Assignment: Could you restate, exactly and with nothing added, the lines from the start of the data through the line that holds "May 31, 2024</p>", leaving the pictures out?

(Collected data)
▶
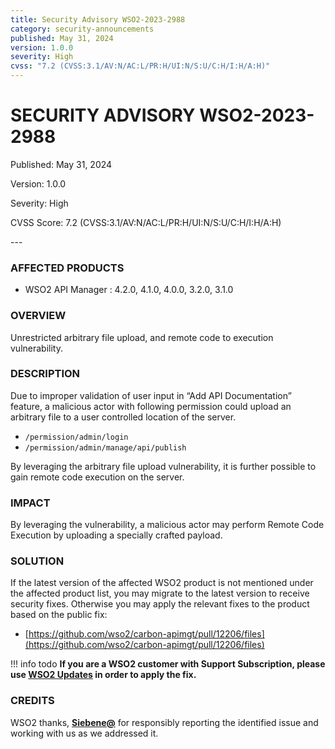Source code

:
 ```yaml
---
title: Security Advisory WSO2-2023-2988
category: security-announcements
published: May 31, 2024
version: 1.0.0
severity: High
cvss: "7.2 (CVSS:3.1/AV:N/AC:L/PR:H/UI:N/S:U/C:H/I:H/A:H)"
---
```


# SECURITY ADVISORY WSO2-2023-2988

<p class="doc-info">Published: May 31, 2024</p>
<p class="doc-info">Version: 1.0.0</p>
<p class="doc-info">Severity: High</p>
<p class="doc-info">CVSS Score: 7.2 (CVSS:3.1/AV:N/AC:L/PR:H/UI:N/S:U/C:H/I:H/A:H)</p>
---

### AFFECTED PRODUCTS
* WSO2 API Manager : 4.2.0, 4.1.0, 4.0.0, 3.2.0, 3.1.0


### OVERVIEW
Unrestricted arbitrary file upload, and remote code to execution vulnerability.


### DESCRIPTION
Due to improper validation of user input in “Add API Documentation” feature, a malicious actor with following permission could upload an arbitrary file to a user controlled location of the server.

* `/permission/admin/login`
* `/permission/admin/manage/api/publish`

By leveraging the arbitrary file upload vulnerability, it is further possible to gain remote code execution on the server.

### IMPACT
By leveraging the vulnerability, a malicious actor may perform Remote Code Execution by uploading a specially crafted payload.


### SOLUTION
If the latest version of the affected WSO2 product is not mentioned under the affected product list, you may migrate to the latest version to receive security fixes. Otherwise you may apply the relevant fixes to the product based on the public fix: 

* [https://github.com/wso2/carbon-apimgt/pull/12206/files](https://github.com/wso2/carbon-apimgt/pull/12206/files)


!!! info todo
    **If you are a WSO2 customer with Support Subscription, please use [WSO2 Updates](https://wso2.com/updates/) in order to apply the fix.**


### CREDITS
WSO2 thanks, **[Siebene@](https://twitter.com/Siebene7)** for responsibly reporting the identified issue and working with us as we addressed it.
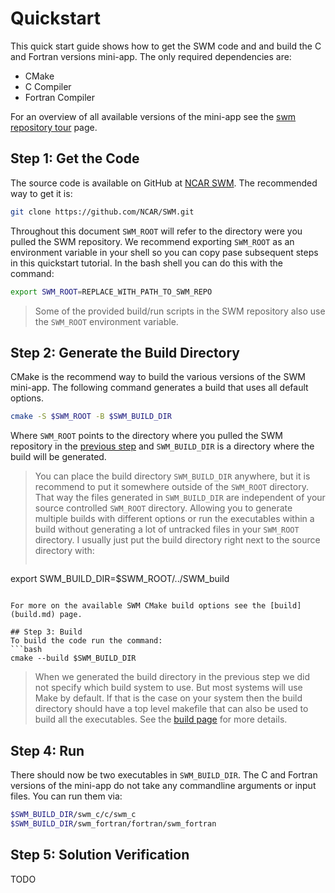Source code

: # Quickstart

This quick start guide shows how to get the SWM code and and build the C and Fortran versions mini-app. The only required dependencies are:

- CMake
- C Compiler
- Fortran Compiler

For an overview of all available versions of the mini-app see the [swm repository tour](swm_repository_tour.md) page. 

## Step 1: Get the Code

The source code is available on GitHub at [NCAR SWM](https://github.com/NCAR/SWM). The recommended way to get it is:

```bash
git clone https://github.com/NCAR/SWM.git
```
Throughout this document `SWM_ROOT` will refer to the directory were you pulled the SWM repository. We recommend exporting `SWM_ROOT` as an environment variable in your shell so you can copy pase subsequent steps in this quickstart tutorial. In the bash shell you can do this with the command:
```bash
export SWM_ROOT=REPLACE_WITH_PATH_TO_SWM_REPO
```

> Some of the provided build/run scripts in the SWM repository also use the `SWM_ROOT` environment variable.

## Step 2: Generate the Build Directory 
CMake is the recommend way to build the various versions of the SWM mini-app. The following command generates a build that uses all default options. 

```bash
cmake -S $SWM_ROOT -B $SWM_BUILD_DIR
```

Where `SWM_ROOT` points to the directory where you pulled the SWM repository in the [previous step](#step-1-get-the-code) and `SWM_BUILD_DIR` is a directory where the build will be generated. 

> You can place the build directory `SWM_BUILD_DIR` anywhere, but it is recommend to put it somewhere outside of the `SWM_ROOT` directory. That way the files generated in `SWM_BUILD_DIR` are independent of your source controlled `SWM_ROOT` directory. Allowing you to generate multiple builds with different options or run the executables within a build without generating a lot of untracked files in your `SWM_ROOT` directory. I usually just put the build directory right next to the source directory with: 
>```bash
 export SWM_BUILD_DIR=$SWM_ROOT/../SWM_build
 ``` 

For more on the available SWM CMake build options see the [build](build.md) page.

## Step 3: Build
To build the code run the command: 
```bash
cmake --build $SWM_BUILD_DIR
```

>When we generated the build directory in the previous step we did not specify which build system to use. But most systems will use Make by default. If that is the case on your system then the build directory should have a top level makefile that can also be used to build all the executables. See the [build page](build.md) for more details.

## Step 4: Run
There should now be two executables in `SWM_BUILD_DIR`. The C and Fortran versions of the mini-app do not take any commandline arguments or input files. You can run them via:

```bash
$SWM_BUILD_DIR/swm_c/c/swm_c
$SWM_BUILD_DIR/swm_fortran/fortran/swm_fortran
```

## Step 5: Solution Verification
TODO
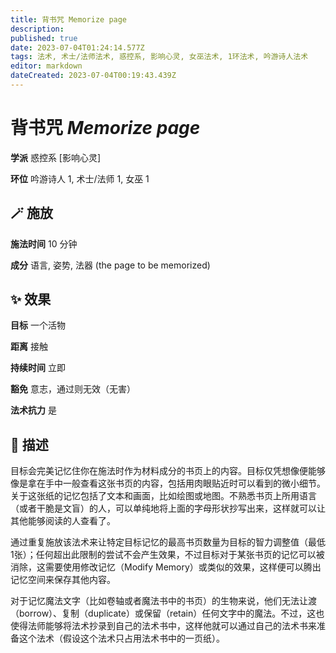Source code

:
 ```yaml
---
title: 背书咒 Memorize page
description: 
published: true
date: 2023-07-04T01:24:14.577Z
tags: 法术, 术士/法师法术, 惑控系, 影响心灵, 女巫法术, 1环法术, 吟游诗人法术
editor: markdown
dateCreated: 2023-07-04T00:19:43.439Z
---
```


# **背书咒** *Memorize page*

**学派** 惑控系 \[影响心灵\] 

**环位** 吟游诗人 1, 术士/法师 1, 女巫 1

## 🪄 施放

**施法时间** 10 分钟

**成分** 语言, 姿势, 法器 (the page to be memorized)

## ✨ 效果 

**目标** 一个活物 

**距离** 接触  

**持续时间** 立即 

**豁免** 意志，通过则无效（无害）

**法术抗力** 是

## 📖 描述

目标会完美记忆住你在施法时作为材料成分的书页上的内容。目标仅凭想像便能够像是拿在手中一般查看这张书页的内容，包括用肉眼贴近时可以看到的微小细节。关于这张纸的记忆包括了文本和画面，比如绘图或地图。不熟悉书页上所用语言（或者干脆是文盲）的人，可以单纯地将上面的字母形状抄写出来，这样就可以让其他能够阅读的人查看了。

通过重复施放该法术来让特定目标记忆的最高书页数量为目标的智力调整值（最低1张）；任何超出此限制的尝试不会产生效果，不过目标对于某张书页的记忆可以被消除，这需要使用修改记忆（Modify Memory）或类似的效果，这样便可以腾出记忆空间来保存其他内容。

对于记忆魔法文字（比如卷轴或者魔法书中的书页）的生物来说，他们无法让渡（borrow）、复制（duplicate）或保留（retain）任何文字中的魔法。不过，这也使得法师能够将法术抄录到自己的法术书中，这样他就可以通过自己的法术书来准备这个法术（假设这个法术只占用法术书中的一页纸）。
    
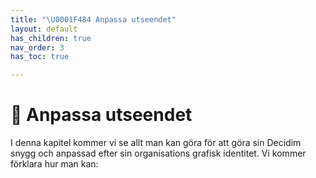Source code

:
 ```yaml
---
title: "\U0001F484 Anpassa utseendet"
layout: default
has_children: true
nav_order: 3
has_toc: true

---
```

# 💄 Anpassa utseendet

I denna kapitel kommer vi se allt man kan göra för att göra sin Decidim snygg och anpassad efter sin organisations grafisk identitet. Vi kommer förklara hur man kan:
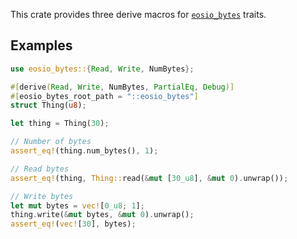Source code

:This crate provides three derive macros for [`eosio_bytes`] traits.

## Examples

```rust
use eosio_bytes::{Read, Write, NumBytes};

#[derive(Read, Write, NumBytes, PartialEq, Debug)]
#[eosio_bytes_root_path = "::eosio_bytes"]
struct Thing(u8);

let thing = Thing(30);

// Number of bytes
assert_eq!(thing.num_bytes(), 1);

// Read bytes
assert_eq!(thing, Thing::read(&mut [30_u8], &mut 0).unwrap());

// Write bytes
let mut bytes = vec![0_u8; 1];
thing.write(&mut bytes, &mut 0).unwrap();
assert_eq!(vec![30], bytes);
```

[`eosio_bytes`]: https://crates.io/crates/eosio_bytes
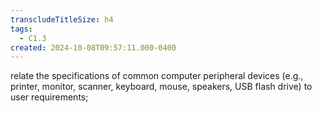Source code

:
 ```yaml
---
transcludeTitleSize: h4
tags:
  - C1.3
created: 2024-10-08T09:57:11.000-0400
---
```

relate the specifications of common computer peripheral devices (e.g., printer, monitor, scanner, keyboard, mouse, speakers, USB flash drive) to user requirements;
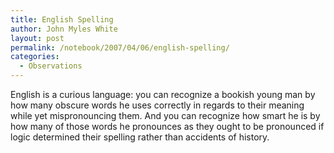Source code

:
 ```yaml
---
title: English Spelling
author: John Myles White
layout: post
permalink: /notebook/2007/04/06/english-spelling/
categories:
  - Observations
---
```


English is a curious language: you can recognize a bookish young man by how many obscure words he uses correctly in regards to their meaning while yet mispronouncing them. And you can recognize how smart he is by how many of those words he pronounces as they ought to be pronounced if logic determined their spelling rather than accidents of history.
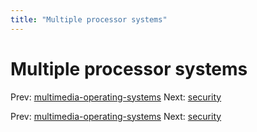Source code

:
 ```yaml
---
title: "Multiple processor systems"
---
```


# Multiple processor systems

Prev: [multimedia-operating-systems](multimedia-operating-systems.md)
Next: [security](security.md)

Prev: [multimedia-operating-systems](multimedia-operating-systems.md)
Next: [security](security.md)
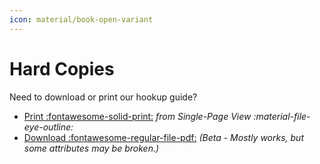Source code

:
 ```yaml
---
icon: material/book-open-variant
---
```



# Hard Copies

Need to download or print our hookup guide?

* [Print :fontawesome-solid-print:](/single_page) *from Single-Page View :material-file-eye-outline:*
* [Download :fontawesome-regular-file-pdf:](/board_files/hookup_guide.pdf) *(Beta - Mostly works, but some attributes may be broken.)*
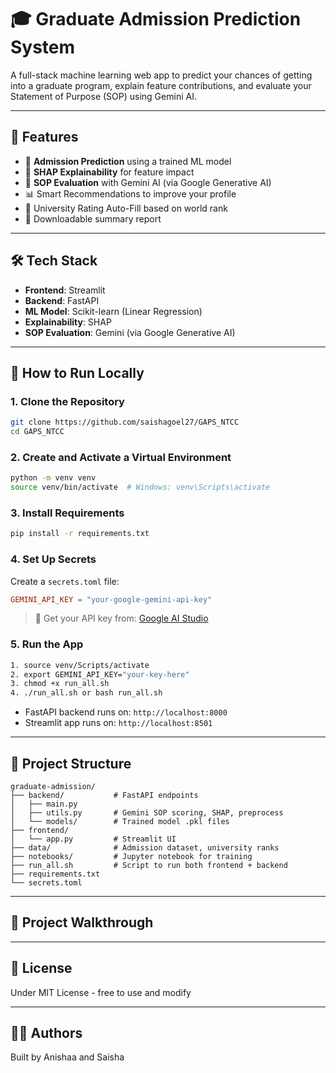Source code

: # 🎓 Graduate Admission Prediction System

A full-stack machine learning web app to predict your chances of getting into a graduate program, explain feature contributions, and evaluate your Statement of Purpose (SOP) using Gemini AI.

---

## 🌟 Features

* 🔮 **Admission Prediction** using a trained ML model
* 🧠 **SHAP Explainability** for feature impact
* 📝 **SOP Evaluation** with Gemini AI (via Google Generative AI)
* 📊 Smart Recommendations to improve your profile
* 🏫 University Rating Auto-Fill based on world rank
* 📄 Downloadable summary report

---

## 🛠 Tech Stack

* **Frontend**: Streamlit
* **Backend**: FastAPI
* **ML Model**: Scikit-learn (Linear Regression)
* **Explainability**: SHAP
* **SOP Evaluation**: Gemini (via Google Generative AI)

---

## 🚀 How to Run Locally

### 1. Clone the Repository

```bash
git clone https://github.com/saishagoel27/GAPS_NTCC
cd GAPS_NTCC
```

### 2. Create and Activate a Virtual Environment

```bash
python -m venv venv
source venv/bin/activate  # Windows: venv\Scripts\activate
```

### 3. Install Requirements

```bash
pip install -r requirements.txt
```

### 4. Set Up Secrets

Create a `secrets.toml` file:

```toml
GEMINI_API_KEY = "your-google-gemini-api-key"
```

> 🔑 Get your API key from: [Google AI Studio](https://makersuite.google.com/app/apikey)

### 5. Run the App

```bash
1. source venv/Scripts/activate
2. export GEMINI_API_KEY="your-key-here"
3. chmod +x run_all.sh
4. ./run_all.sh or bash run_all.sh
```

* FastAPI backend runs on: `http://localhost:8000`
* Streamlit app runs on: `http://localhost:8501`

---

## 📂 Project Structure

```
graduate-admission/
├── backend/           # FastAPI endpoints
│   ├── main.py
│   ├── utils.py       # Gemini SOP scoring, SHAP, preprocess
│   └── models/        # Trained model .pkl files
├── frontend/
│   └── app.py         # Streamlit UI
├── data/              # Admission dataset, university ranks
├── notebooks/         # Jupyter notebook for training
├── run_all.sh         # Script to run both frontend + backend
├── requirements.txt
└── secrets.toml
```

---

## 📸 Project Walkthrough








---

## 📄 License

Under MIT License - free to use and modify

---

## 🙋‍♂️ Authors

Built by Anishaa and Saisha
◀
Solution:
Source code

:
 ```yaml
---
title: Security Advisory WSO2-2023-2988
category: security-announcements
published: May 31, 2024
version: 1.0.0
severity: High
cvss: "7.2 (CVSS:3.1/AV:N/AC:L/PR:H/UI:N/S:U/C:H/I:H/A:H)"
---
```


# SECURITY ADVISORY WSO2-2023-2988

<p class="doc-info">Published: May 31, 2024</p>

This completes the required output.